Solar is never a "constant" kind of thing.

One might get 5 peak energy hours a day in one area and 11 hours (wow !!) in another area. Mount the panels "flat" on a trailer roof and you could cut both of those by >30%, even in the best case parking location.

Now toss in campgrounds deep in the woods and solar becomes a very iffy sort of thing. Since there are a lot of definitions of "deep woods" there is some variability here as well. There are places that very little sun gets to this or that campsite.

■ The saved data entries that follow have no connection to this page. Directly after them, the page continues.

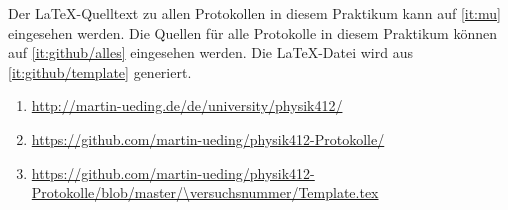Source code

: \begin{appendix}
    Der \LaTeX-Quelltext zu allen Protokollen in diesem Praktikum kann auf
    \ref{it:mu} eingesehen werden. Die Quellen für alle Protokolle in diesem
    Praktikum können auf \ref{it:github/alles} eingesehen werden. Die
    \LaTeX-Datei wird aus \ref{it:github/template} generiert.

    \begin{enumerate}
        \item
            \label{it:mu}
            \url{http://martin-ueding.de/de/university/physik412/}
        \item
            \label{it:github/alles}
            \url{https://github.com/martin-ueding/physik412-Protokolle/}
        \item
            \label{it:github/template}
            \url{https://github.com/martin-ueding/physik412-Protokolle/blob/master/\versuchsnummer/Template.tex}
    \end{enumerate}
\end{appendix}


\FloatBarrier
\IfFileExists{\bibliographyfile}{
    
}{}



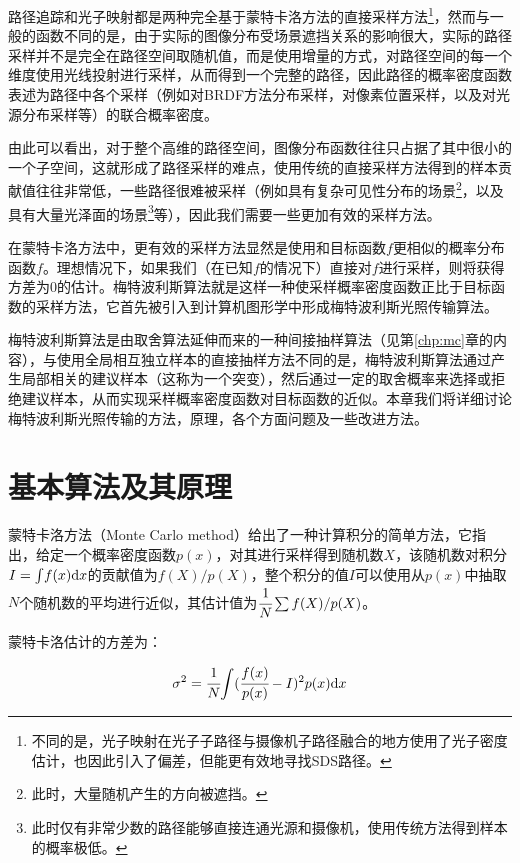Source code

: 路径追踪和光子映射都是两种完全基于蒙特卡洛方法的直接采样方法\footnote{不同的是，光子映射在光子子路径与摄像机子路径融合的地方使用了光子密度估计，也因此引入了偏差，但能更有效地寻找SDS路径。}，然而与一般的函数不同的是，由于实际的图像分布受场景遮挡关系的影响很大，实际的路径采样并不是完全在路径空间取随机值，而是使用增量的方式，对路径空间的每一个维度使用光线投射进行采样，从而得到一个完整的路径，因此路径的概率密度函数表述为路径中各个采样（例如对BRDF方法分布采样，对像素位置采样，以及对光源分布采样等）的联合概率密度。

由此可以看出，对于整个高维的路径空间，图像分布函数往往只占据了其中很小的一个子空间，这就形成了路径采样的难点，使用传统的直接采样方法得到的样本贡献值往往非常低，一些路径很难被采样（例如具有复杂可见性分布的场景\footnote{此时，大量随机产生的方向被遮挡。}，以及具有大量光泽面的场景\footnote{此时仅有非常少数的路径能够直接连通光源和摄像机，使用传统方法得到样本的概率极低。}等），因此我们需要一些更加有效的采样方法。

在蒙特卡洛方法中，更有效的采样方法显然是使用和目标函数$f$更相似的概率分布函数$f$。理想情况下，如果我们（在已知$f$的情况下）直接对$f$进行采样，则将获得方差为0的估计。梅特波利斯算法就是这样一种使采样概率密度函数正比于目标函数的采样方法，它首先被\cite{a:MetropolisLightTransport}引入到计算机图形学中形成梅特波利斯光照传输算法。

梅特波利斯算法是由取舍算法延伸而来的一种间接抽样算法（见第\ref{chp:mc}章的内容），与使用全局相互独立样本的直接抽样方法不同的是，梅特波利斯算法通过产生局部相关的建议样本（这称为一个突变），然后通过一定的取舍概率来选择或拒绝建议样本，从而实现采样概率密度函数对目标函数的近似。本章我们将详细讨论梅特波利斯光照传输的方法，原理，各个方面问题及一些改进方法。





\section{基本算法及其原理}\label{sec:mlt-mlt}
蒙特卡洛方法（Monte Carlo method）给出了一种计算积分的简单方法，它指出，给定一个概率密度函数$p(x)$，对其进行采样得到随机数$X$，该随机数对积分$I={\rm \int} f(x){\rm d}x$的贡献值为$f(X)/p(X)$，整个积分的值$I$可以使用从$p(x)$中抽取$N$个随机数的平均进行近似，其估计值为$ \cfrac{1}{N}\sum f(X)/p(X)$。

蒙特卡洛估计的方差为：

\begin{equation}
	\sigma^{2}= \cfrac{1}{N}{\rm \int} ( \cfrac{f(x)}{p(x)}-I)^{2}p(x){\rm d}x
\end{equation}

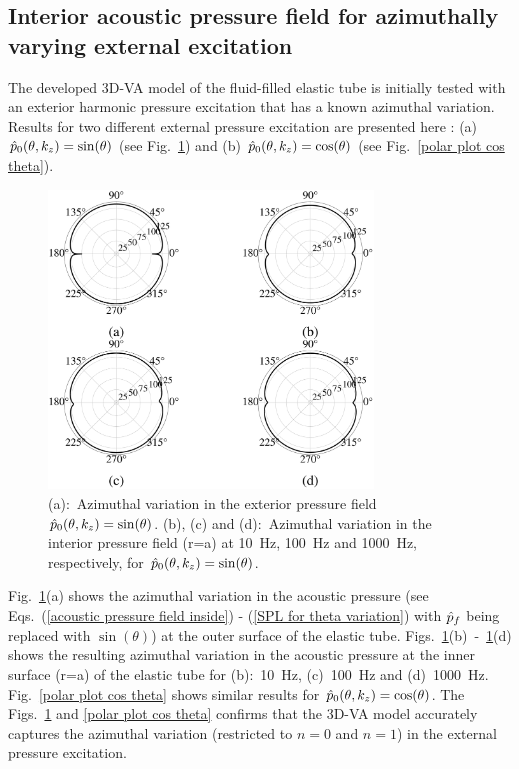 \documentclass[11pt,cleanfoot]{asme2ej}
\begin{document}
\subsection{Interior acoustic pressure field for azimuthally varying external excitation}
\label{azimuthal excitation}
The developed 3D-VA model of the fluid-filled elastic tube is initially tested with an exterior harmonic pressure excitation that has a known azimuthal variation. Results for two different external pressure excitation are presented here : (a) $\Hat{p}_0(\theta,k_z) = \sin(\theta)$ (see Fig.~\ref{polar plot sin theta}) and (b) $\Hat{p}_0(\theta,k_z) = \cos(\theta)$ (see Fig.~\ref{polar plot cos theta}).


\begin{figure}[ht]
    \centering
    \includegraphics[width=3.4in]{polarplot_sin_theta.eps}
    \caption{(a):~Azimuthal variation in the exterior pressure field $\Hat{p}_0(\theta,k_z) =\sin(\theta)$. (b), (c) and (d):~Azimuthal variation in the interior pressure field (r=a) at 10~Hz, 100~Hz and 1000~Hz, respectively, for $\Hat{p}_0(\theta,k_z) =\sin(\theta)$.}
    \label{polar plot sin theta}
\end{figure}

Fig.~\ref{polar plot sin theta}(a) shows the azimuthal variation in the acoustic pressure (see Eqs.~(\ref{acoustic pressure field inside}) - (\ref{SPL for theta variation}) with $\Hat{p}_f$ being replaced with $\sin(\theta)$) at the outer surface of the elastic tube. Figs.~\ref{polar plot sin theta}(b)~-~\ref{polar plot sin theta}(d) shows the resulting azimuthal variation in the acoustic pressure at the inner surface (r=a) of the elastic tube for (b):~10~Hz, (c)~100~Hz and (d)~1000~Hz. Fig.~\ref{polar plot cos theta} shows similar results for $\Hat{p}_0(\theta,k_z) = \cos(\theta)$. The Figs.~\ref{polar plot sin theta} and \ref{polar plot cos theta}
confirms that the 3D-VA model accurately captures the azimuthal variation (restricted to $n=0$ and $n=1$) in the external pressure excitation.
\end{document}
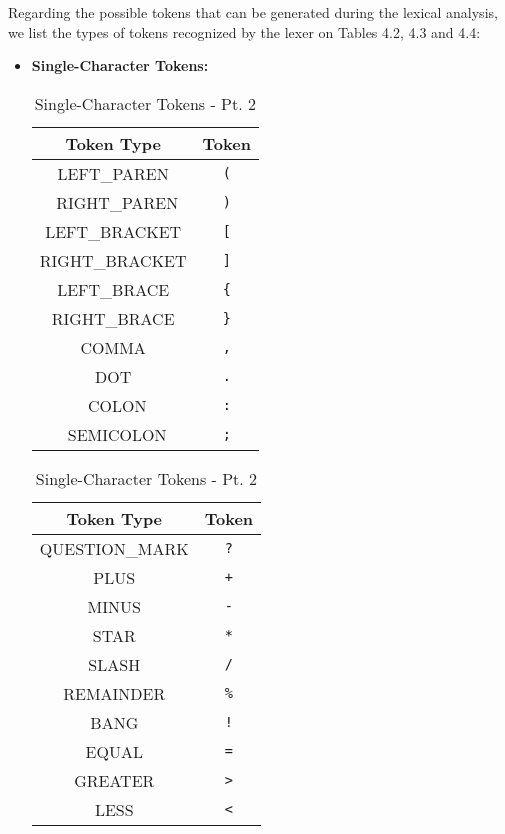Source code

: Regarding the possible tokens that can be generated during the lexical analysis, we list the types of tokens recognized by the lexer on Tables 4.2, 4.3 and 4.4:
\newpage
\begin{itemize}
    \item \textbf{Single-Character Tokens:}

    \begin{table}[h!]
        \centering
        \begin{minipage}{0.45\textwidth}
            \centering
            \begin{tabular}{|c|c|}
                \hline
                \textbf{Token Type} & \textbf{Token} \\
                \hline
                LEFT\_PAREN & \texttt{(} \\ \
                RIGHT\_PAREN & \texttt{)} \\ 
                LEFT\_BRACKET & \texttt{[} \\ 
                RIGHT\_BRACKET & \texttt{]} \\ 
                LEFT\_BRACE & \texttt{\{} \\ 
                RIGHT\_BRACE & \texttt{\}} \\ 
                COMMA & \texttt{,} \\ 
                DOT & \texttt{.} \\ \
                COLON & \texttt{:} \\ \
                SEMICOLON & \texttt{;} \\ 
                \hline
            \end{tabular}
            \caption{Single-Character Tokens - Pt. 1}
        \end{minipage}
        \hfill
        \begin{minipage}{0.45\textwidth}
            \centering
            \begin{tabular}{|c|c|}
                \hline
                \textbf{Token Type} & \textbf{Token} \\
                \hline
                QUESTION\_MARK & \texttt{?} \\ 
                PLUS & \texttt{+} \\ 
                MINUS & \texttt{-} \\ 
                STAR & \texttt{*} \\ 
                SLASH & \texttt{/} \\ 
                REMAINDER & \texttt{\%} \\ 
                BANG & \texttt{!} \\ 
                EQUAL & \texttt{=} \\ 
                GREATER & \texttt{>} \\ 
                LESS & \texttt{<} \\ 
                \hline
            \end{tabular}
            \caption{Single-Character Tokens - Pt. 2}
        \end{minipage}
    \end{table}


\end{itemize}
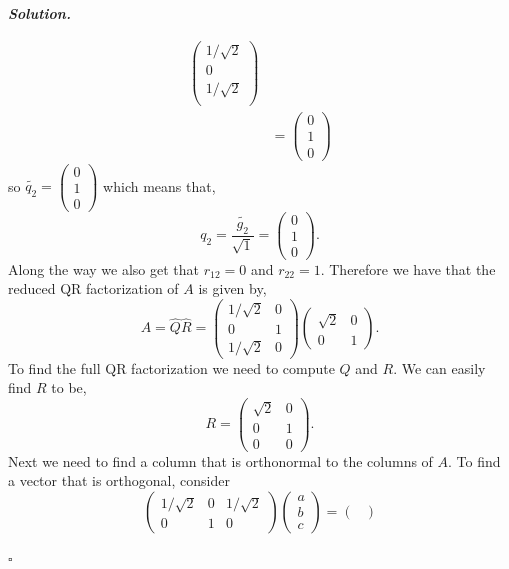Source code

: \documentclass[12pt]{report}
\newenvironment{solution}[1][\it{Solution}]{\textbf{#1. } }{$\square$}
\begin{document}
\begin{solution}
\begin{enumerate}
\begin{align*}
\begin{pmatrix}
                1/\sqrt{2}\\0\\1/\sqrt{2}\\
            \end{pmatrix}\\
            &= \begin{pmatrix}
                0\\1\\0
            \end{pmatrix}
        \end{align*}
        so $\tilde{q_2} = \begin{pmatrix}
            0\\1\\0
        \end{pmatrix}$ which means that,
        \[ q_2 = \frac{\tilde{g_2}}{\sqrt{1}} = \begin{pmatrix}
            0\\1\\0
        \end{pmatrix}.\]
        Along the way we also get that $r_{12} = 0$ and $r_{22} = 1$. Therefore we have that the reduced QR factorization of $A$ is given by,
        \[A = \hat{Q}\hat{R} = \begin{pmatrix}
            1/\sqrt{2} & 0\\
            0 & 1\\
            1/\sqrt{2} & 0
        \end{pmatrix} \begin{pmatrix}
            \sqrt{2} & 0\\
            0 & 1
        \end{pmatrix}.\] 
        To find the full QR factorization we need to compute $Q$ and $R$. We can easily find $R$ to be,
        \[
            R = \begin{pmatrix}
                \sqrt{2}&0\\ 0&1\\ 0&0 
            \end{pmatrix}.
        \]
        Next we need to find a column that is orthonormal to the columns of $A$. To find a vector that is orthogonal, consider
        \[
            \begin{pmatrix}1/\sqrt{2}&0&1/\sqrt{2}\\0&1&0\end{pmatrix}\begin{pmatrix}a\\b\\c\end{pmatrix} = \begin{pmatrix}

\end{pmatrix}\]
\end{enumerate}
\end{solution}
\end{document}
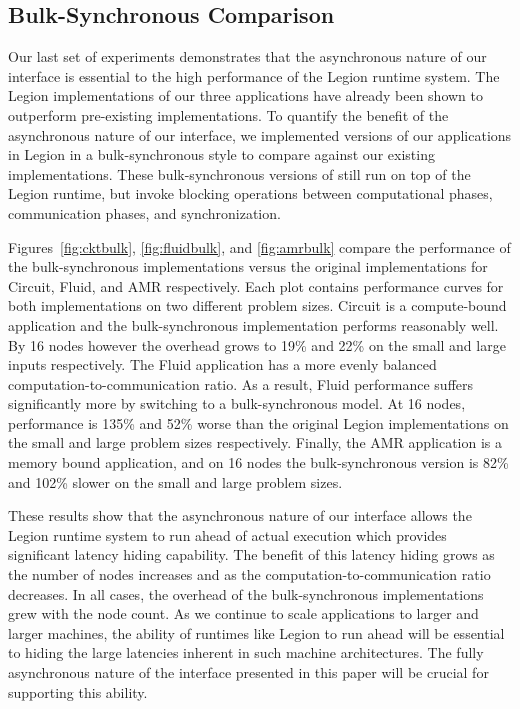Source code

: 

\subsection{Bulk-Synchronous Comparison}
\label{subsec:bulkcomp}

Our last set of experiments demonstrates that the asynchronous nature of our interface
is essential to the high performance of the Legion runtime system.  The Legion
implementations of our three applications have already been shown to outperform 
pre-existing implementations\cite{Legion12}.  To quantify the benefit of the asynchronous
nature of our interface, we implemented versions of our applications in
Legion in a bulk-synchronous style to compare against our existing implementations.  
These bulk-synchronous versions of still run on top of 
the Legion runtime, but invoke blocking operations between computational phases,
communication phases, and synchronization.

Figures~\ref{fig:cktbulk}, \ref{fig:fluidbulk}, and \ref{fig:amrbulk} compare
the performance of the bulk-synchronous implementations versus the original
implementations for Circuit, Fluid, and AMR respectively.  Each plot contains
performance curves for both implementations on two different problem sizes.
Circuit is a compute-bound application and the bulk-synchronous implementation
performs reasonably well.  By 16 nodes however the overhead grows to 19\%
and 22\% on the small and large inputs respectively.  The Fluid application 
has a more evenly balanced computation-to-communication ratio.  As a result,
Fluid performance suffers significantly more by switching to
a bulk-synchronous model.  At 16 nodes, performance is 135\% and 52\% worse
than the original Legion implementations on the small and large problem sizes
respectively.  Finally, the AMR application is a memory bound application, and on 16 nodes
the bulk-synchronous version is 82\% and 102\% slower on the small and
large problem sizes.

These results show that the asynchronous nature of our interface allows
the Legion runtime system to run ahead of actual execution which
provides significant latency hiding capability.  
The benefit of this latency hiding grows as the number of
nodes increases and as the computation-to-communication ratio decreases.
In all cases, the overhead of the bulk-synchronous
implementations grew with the node count.  As we continue to scale
applications to larger and larger machines, the ability of runtimes like Legion to run ahead
will be essential to hiding the large latencies inherent in such machine architectures.
The fully asynchronous nature of the interface presented in this paper
will be crucial for supporting this ability.


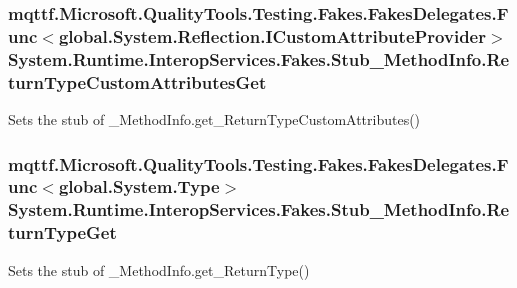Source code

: \hypertarget{class_system_1_1_runtime_1_1_interop_services_1_1_fakes_1_1_stub___method_info_a9b533d538aa65c5b1a5bd3f2055610b1}{
\subsubsection[{Return\-Type\-Custom\-Attributes\-Get}]{\setlength{\rightskip}{0pt plus 5cm}mqttf.\-Microsoft.\-Quality\-Tools.\-Testing.\-Fakes.\-Fakes\-Delegates.\-Func$<$global.\-System.\-Reflection.\-I\-Custom\-Attribute\-Provider$>$ System.\-Runtime.\-Interop\-Services.\-Fakes.\-Stub\-\_\-\-Method\-Info.\-Return\-Type\-Custom\-Attributes\-Get}}\label{class_system_1_1_runtime_1_1_interop_services_1_1_fakes_1_1_stub___method_info_a9b533d538aa65c5b1a5bd3f2055610b1}


Sets the stub of \-\_\-\-Method\-Info.\-get\-\_\-\-Return\-Type\-Custom\-Attributes()

\hypertarget{class_system_1_1_runtime_1_1_interop_services_1_1_fakes_1_1_stub___method_info_ac13c806c0ceec021a2ef52dd50a20418}{
\subsubsection[{Return\-Type\-Get}]{\setlength{\rightskip}{0pt plus 5cm}mqttf.\-Microsoft.\-Quality\-Tools.\-Testing.\-Fakes.\-Fakes\-Delegates.\-Func$<$global.\-System.\-Type$>$ System.\-Runtime.\-Interop\-Services.\-Fakes.\-Stub\-\_\-\-Method\-Info.\-Return\-Type\-Get}}\label{class_system_1_1_runtime_1_1_interop_services_1_1_fakes_1_1_stub___method_info_ac13c806c0ceec021a2ef52dd50a20418}


Sets the stub of \-\_\-\-Method\-Info.\-get\-\_\-\-Return\-Type()

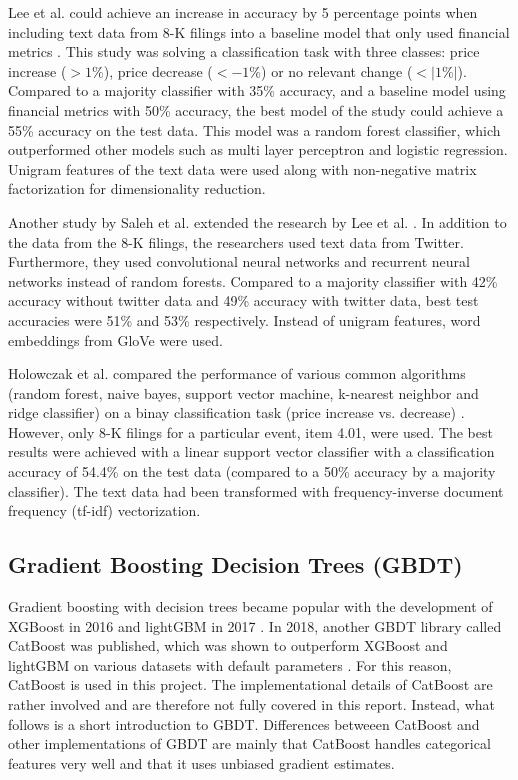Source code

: \documentclass{article}
\begin{document}
	Lee et al. could achieve an increase in accuracy by 5 percentage points when including text data from 8-K filings into a baseline model that only used financial metrics \cite{lee_importance_2014}. This study was solving a classification task with three classes: price increase ($> 1\%$), price decrease ($< -1\%$) or no relevant change ($< |1 \%|$). Compared to a majority classifier with 35\% accuracy, and a baseline model using financial metrics with 50\% accuracy, the best model of the study could achieve a 55\% accuracy on the test data. This model was a random forest classifier, which outperformed other models such as multi layer perceptron and logistic regression. Unigram features of the text data were used along with non-negative matrix factorization for dimensionality reduction.
	
	Another study by Saleh et al. extended the research by Lee et al. \cite{saleh_neural_nodate}. In addition to the data from the 8-K filings, the researchers used text data from Twitter. Furthermore, they used convolutional neural networks and recurrent neural networks instead of random forests. Compared to a majority classifier with 42\% accuracy without twitter data and 49\% accuracy with twitter data, best test accuracies were 51\% and 53\% respectively. Instead of unigram features, word embeddings from GloVe were used.
	
	Holowczak et al. compared the performance of various common algorithms (random forest, naive bayes, support vector machine, k-nearest neighbor and ridge classifier) on a binay classification task (price increase vs. decrease) \cite{holowczak_testing_2019}. However, only 8-K filings for a particular event, item 4.01, were used. The best results were achieved with a linear support vector classifier with a classification accuracy of 54.4\% on the test data (compared to a 50\% accuracy by a majority classifier). The text data had been transformed with frequency-inverse document frequency (tf-idf) vectorization.
	
	
	\subsection{Gradient Boosting Decision Trees (GBDT)}
	
	Gradient boosting with decision trees became popular with the development of XGBoost in 2016 \cite{chen_xgboost:_2016} and lightGBM in 2017 \cite{ke_lightgbm:_2017}. In 2018, another GBDT library called CatBoost was published, which was shown to outperform XGBoost and lightGBM on various datasets with default parameters \cite{dorogush_catboost:_2018}. For this reason, CatBoost is used in this project. The implementational details of CatBoost are rather involved and are therefore not fully covered in this report. Instead, what follows is a short introduction to GBDT. Differences betweeen CatBoost and other implementations of GBDT are mainly that CatBoost handles categorical features very well and that it uses unbiased gradient estimates. 
	
\end{document}
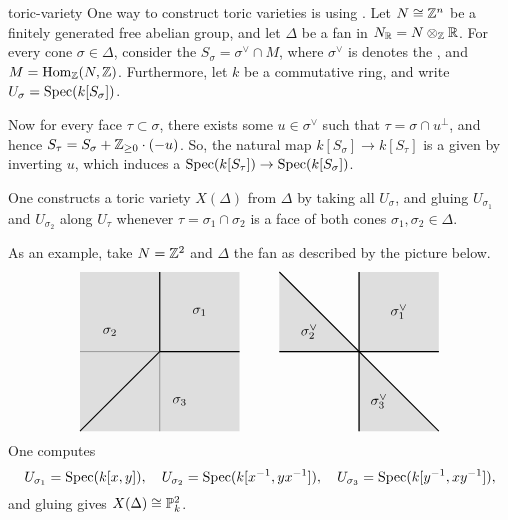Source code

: \begin{example}{toric-variety}
    One way to construct toric varieties is using . Let $N \cong \mathbb{Z}^n$ be a finitely generated free abelian group, and let $\Delta$ be a fan in $N_{\mathbb{R}} = N \otimes_{\mathbb{Z}} \mathbb{R}$. For every cone $\sigma \in \Delta$, consider the  $S_\sigma = \sigma^\vee \cap M$, where $\sigma^\vee$ is denotes the , and $M = \operatorname{Hom}_{\mathbb{Z}}(N, \mathbb{Z})$. Furthermore, let $k$ be a commutative ring, and write $U_\sigma = \operatorname{Spec}(k[S_\sigma])$.
    
    Now for every face $\tau \subset \sigma$, there exists some $u \in \sigma^\vee$ such that $\tau = \sigma \cap u^\perp$, and hence $S_\tau = S_\sigma + \mathbb{Z}_{\ge 0} \cdot (-u)$. So, the natural map $k[S_\sigma] \to k[S_\tau]$ is a  given by inverting $u$, which induces a  $\operatorname{Spec}(k[S_\tau]) \to \operatorname{Spec}(k[S_\sigma])$.
    
    One constructs a toric variety $X(\Delta)$ from $\Delta$ by taking all $U_\sigma$, and gluing $U_{\sigma_1}$ and $U_{\sigma_2}$ along $U_\tau$ whenever $\tau = \sigma_1 \cap \sigma_2$ is a face of both cones $\sigma_1, \sigma_2 \in \Delta$.
    
    As an example, take $N = \mathbb{Z}^2$ and $\Delta$ the fan as described by the picture below.
    \[ \begin{tikzpicture}
        \begin{scope}
            \draw (-2, 0) -- (2, 0);
            \draw (0, -2) -- (0, 2);
            \fill[fill=gray!50, opacity=0.5] (-2, -2) -- (2, -2) -- (2, 2) -- (-2, 2);
            \draw[thick] (0, 0) -- (2, 0);
            \draw[thick] (0, 0) -- (0, 2);
            \draw[thick] (0, 0) -- (-2, -2);
            \node at (1, 1) {$\sigma_1$};
            \node at (-1.25, 0.5) {$\sigma_2$};
            \node at (0.5, -1.25) {$\sigma_3$};
        \end{scope}
        \begin{scope}[shift={(5, 0)}]
            \draw (-2, 0) -- (2, 0);
            \draw (0, -2) -- (0, 2);
            \fill[fill=gray!50, opacity=0.5] (0, 0) -- (2, 0) -- (2, 2) -- (0, 2);
            \fill[fill=gray!50, opacity=0.5] (0, 0) -- (-2, 0) -- (-2, 2);
            \fill[fill=gray!50, opacity=0.5] (0, 0) -- (0, -2) -- (2, -2);
            \draw[thick] (-2, 0) -- (2, 0);
            \draw[thick] (0, -2) -- (0, 2);
            \draw[thick] (-2, 2) -- (2, -2);
            \node at (1, 1) {$\sigma_1^\vee$};
            \node at (-1.25, 0.5) {$\sigma_2^\vee$};
            \node at (0.5, -1.25) {$\sigma_3^\vee$};
        \end{scope}
    \end{tikzpicture} \]
    One computes
    \[ U_{\sigma_1} = \operatorname{Spec}(k[x, y]), \quad U_{\sigma_2} = \operatorname{Spec}(k[x^{-1}, yx^{-1}]), \quad U_{\sigma_3} = \operatorname{Spec}(k[y^{-1}, xy^{-1}]) , \]
    and gluing gives $X(\Delta) \cong \mathbb{P}_k^2$.    
\end{example}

If you have bad weather (heavy clouds) for a day, that's not to unusual in most parts of the country. It's pretty common to look at solar plus battery as being able to handle this sort of thing. Yes, you can go on for several days. It's unusual to go that deep when planning solar.

How much does your trailer or van use when just sitting there? On a modern AS with a control system that could be 3A. It also could be up around 5A. That's without turning anything other than the fridge on. "Typical 24 hours" usage would be higher.

So, if my RV pulls 5A, that's 120AH a day. Call it 1800 W needed after losses are figured in. . If you are getting an effective 3 peak hours a day, 600W may not be enough. Toss in the "lose a day to clouds" and 1200W may not be enough. All this just to support the static drain while doing nothing in the trailer ....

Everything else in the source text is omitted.